August 16, 1787 – BATTLE OF CAMDEN: Despite the proliferation of dysentery among his men, General Horatio Gates engaged General Charles Cornwallis’s army at Camden, SC. The American Army was numerically superior but illness and the British use of bayonets resulted in nearly 2,000 Americans killed or taken prisoner and heavy losses of artillery. Gates was subsequently removed from command and replaced by Nathanael Greene.
British subjugation of rebel American colonies in the south depended on control of outposts and supply depots. The largest was at Camden, South Carolina, about 115 miles (185 km) inland from the coast. In August 1780, an American force under Major General Horatio Gates marched to capture it.
When Lieutenant General Charles Cornwallis learned of Gates’s approach, he assembled 2,200 regulars and Loyalists and marched north from Camden to confront the Americans. Gates was a poor field commander whose victory at Saratoga, which earned him the southern command, was due to more talented subordinate leaders. His southern army of about 3,700 was mostly local militia with a small core of 900 veteran Continentals from Maryland and Delaware. Unaware of the other’s presence, the armies marched toward one another.

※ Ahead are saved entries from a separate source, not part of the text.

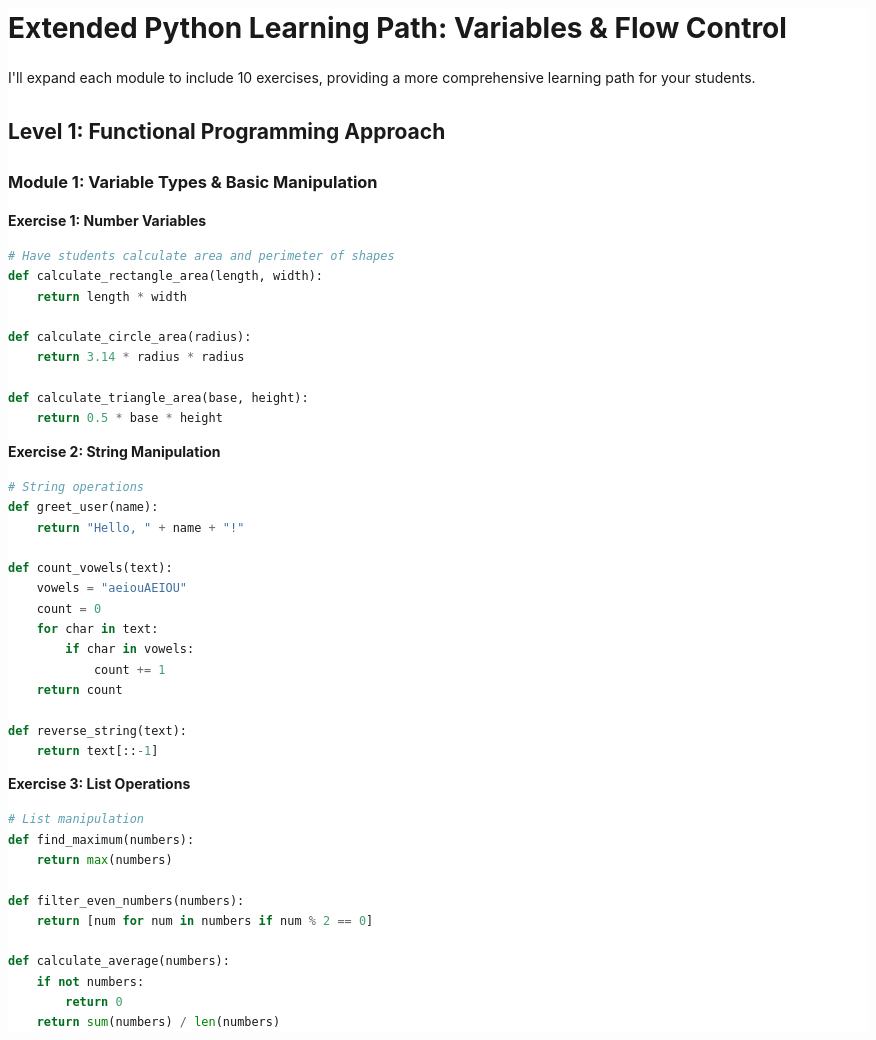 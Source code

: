 # Extended Python Learning Path: Variables & Flow Control

I'll expand each module to include 10 exercises, providing a more comprehensive learning path for your students.

## Level 1: Functional Programming Approach

### Module 1: Variable Types & Basic Manipulation

**Exercise 1: Number Variables**
```python
# Have students calculate area and perimeter of shapes
def calculate_rectangle_area(length, width):
    return length * width

def calculate_circle_area(radius):
    return 3.14 * radius * radius

def calculate_triangle_area(base, height):
    return 0.5 * base * height
```

**Exercise 2: String Manipulation**
```python
# String operations
def greet_user(name):
    return "Hello, " + name + "!"

def count_vowels(text):
    vowels = "aeiouAEIOU"
    count = 0
    for char in text:
        if char in vowels:
            count += 1
    return count

def reverse_string(text):
    return text[::-1]
```

**Exercise 3: List Operations**
```python
# List manipulation
def find_maximum(numbers):
    return max(numbers)

def filter_even_numbers(numbers):
    return [num for num in numbers if num % 2 == 0]

def calculate_average(numbers):
    if not numbers:
        return 0
    return sum(numbers) / len(numbers)
```
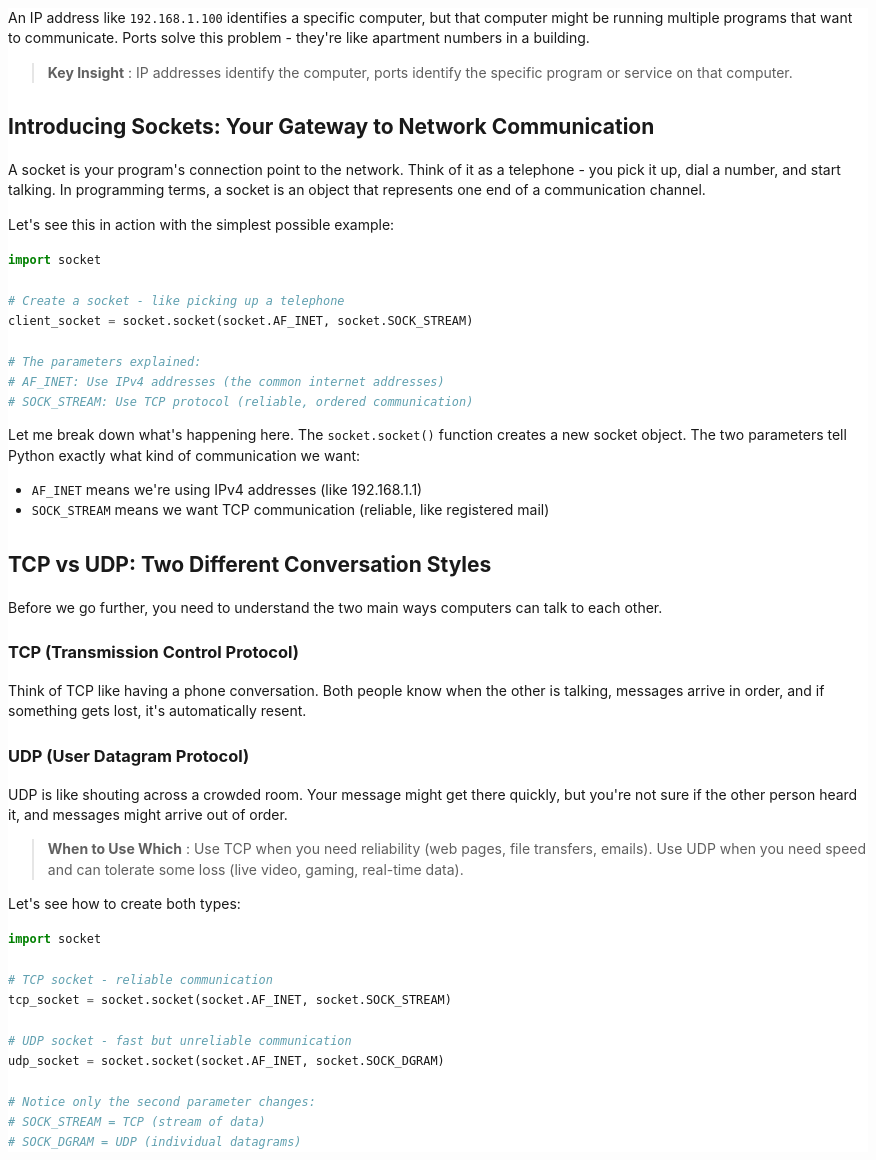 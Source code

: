 An IP address like `192.168.1.100` identifies a specific computer, but that computer might be running multiple programs that want to communicate. Ports solve this problem - they're like apartment numbers in a building.

> **Key Insight** : IP addresses identify the computer, ports identify the specific program or service on that computer.

## Introducing Sockets: Your Gateway to Network Communication

A socket is your program's connection point to the network. Think of it as a telephone - you pick it up, dial a number, and start talking. In programming terms, a socket is an object that represents one end of a communication channel.

Let's see this in action with the simplest possible example:

```python
import socket

# Create a socket - like picking up a telephone
client_socket = socket.socket(socket.AF_INET, socket.SOCK_STREAM)

# The parameters explained:
# AF_INET: Use IPv4 addresses (the common internet addresses)
# SOCK_STREAM: Use TCP protocol (reliable, ordered communication)
```

Let me break down what's happening here. The `socket.socket()` function creates a new socket object. The two parameters tell Python exactly what kind of communication we want:

* `AF_INET` means we're using IPv4 addresses (like 192.168.1.1)
* `SOCK_STREAM` means we want TCP communication (reliable, like registered mail)

## TCP vs UDP: Two Different Conversation Styles

Before we go further, you need to understand the two main ways computers can talk to each other.

### TCP (Transmission Control Protocol)

Think of TCP like having a phone conversation. Both people know when the other is talking, messages arrive in order, and if something gets lost, it's automatically resent.

### UDP (User Datagram Protocol)

UDP is like shouting across a crowded room. Your message might get there quickly, but you're not sure if the other person heard it, and messages might arrive out of order.

> **When to Use Which** : Use TCP when you need reliability (web pages, file transfers, emails). Use UDP when you need speed and can tolerate some loss (live video, gaming, real-time data).

Let's see how to create both types:

```python
import socket

# TCP socket - reliable communication
tcp_socket = socket.socket(socket.AF_INET, socket.SOCK_STREAM)

# UDP socket - fast but unreliable communication  
udp_socket = socket.socket(socket.AF_INET, socket.SOCK_DGRAM)

# Notice only the second parameter changes:
# SOCK_STREAM = TCP (stream of data)
# SOCK_DGRAM = UDP (individual datagrams)
```
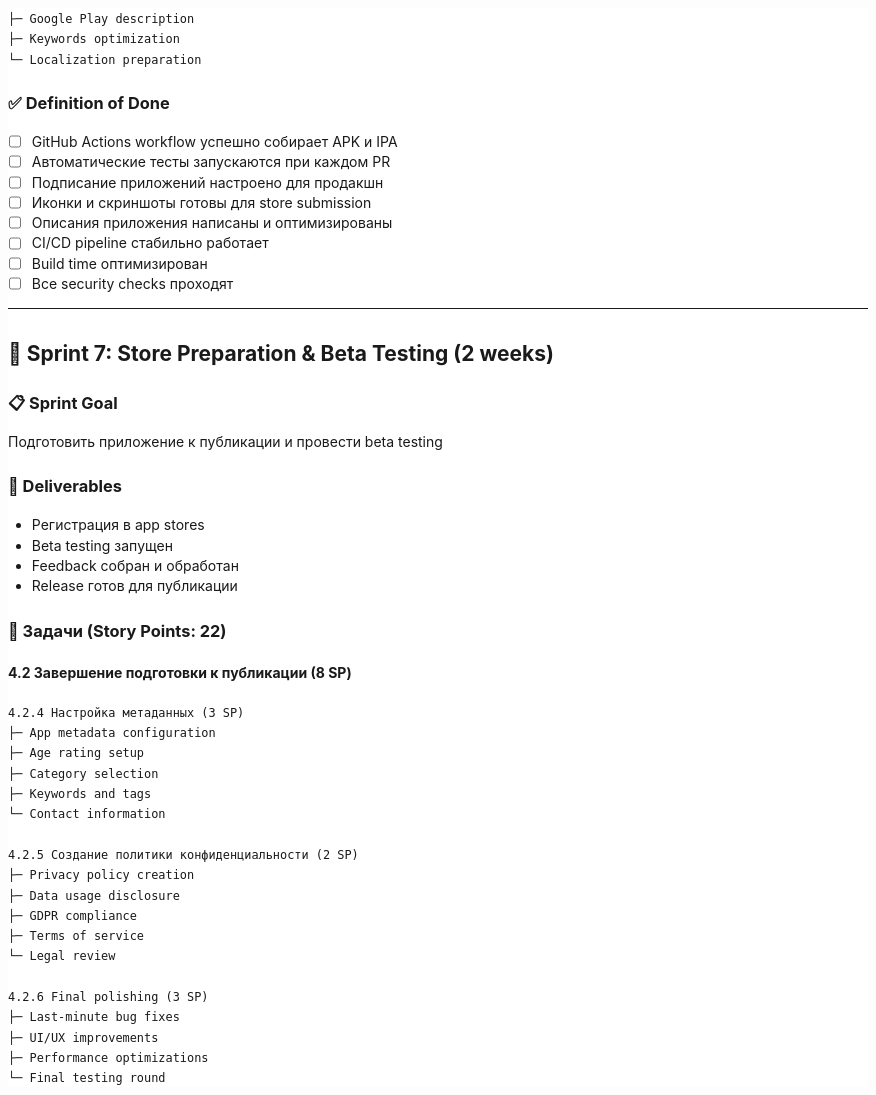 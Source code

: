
 ```
├─ Google Play description
├─ Keywords optimization
└─ Localization preparation
```

### ✅ Definition of Done
- [ ] GitHub Actions workflow успешно собирает APK и IPA
- [ ] Автоматические тесты запускаются при каждом PR
- [ ] Подписание приложений настроено для продакшн
- [ ] Иконки и скриншоты готовы для store submission
- [ ] Описания приложения написаны и оптимизированы
- [ ] CI/CD pipeline стабильно работает
- [ ] Build time оптимизирован
- [ ] Все security checks проходят

---

## 📱 Sprint 7: Store Preparation & Beta Testing (2 weeks)

### 📋 Sprint Goal
Подготовить приложение к публикации и провести beta testing

### 🎯 Deliverables
- Регистрация в app stores
- Beta testing запущен
- Feedback собран и обработан
- Release готов для публикации

### 📝 Задачи (Story Points: 22)

#### 4.2 Завершение подготовки к публикации (8 SP)
```
4.2.4 Настройка метаданных (3 SP)
├─ App metadata configuration
├─ Age rating setup
├─ Category selection
├─ Keywords and tags
└─ Contact information

4.2.5 Создание политики конфиденциальности (2 SP)
├─ Privacy policy creation
├─ Data usage disclosure
├─ GDPR compliance
├─ Terms of service
└─ Legal review

4.2.6 Final polishing (3 SP)
├─ Last-minute bug fixes
├─ UI/UX improvements
├─ Performance optimizations
└─ Final testing round
```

On 15 August Gates fed his men a meal of molasses and cornmeal that gave many of them diarrhea. Despite this, he ordered a night march toward Camden. Before dawn the next morning his advance party encountered British scouts, and both armies halted until daylight. Both commanders placed their most reliable troops on their right, so the British regulars under Lieutenant Colonel James Webster faced the weaker American militia. As at Saratoga, Gates placed himself to the rear. As Webster’s line of regulars advanced, the militia line crumbled with hardly a shot fired. Webster then wheeled left and attacked the flank of the two Continental regiments that had been pressing the Loyalists hard. Outnumbered and trapped, the Continentals were overwhelmed. Few escaped except Gates, who fled on horseback.
Though only 324 British were killed or wounded, the Americans suffered more than 2,000 casualties and lost large amounts of military supplies. It was the worst American defeat in the field and left the British in temporary control of the southern colonies. While enhancing the reputation of Cornwallis, the battle ruined the career of Gates, who was replaced. The victory opened the way to a subsequent British invasion of North Carolina. The British stopped a second American attack on Camden under General Nathanael Greene on April 25, 1781, at Hobkirk’s Hill, but, worn down by colonial guerrilla harassment, they burned and evacuated the town the following month.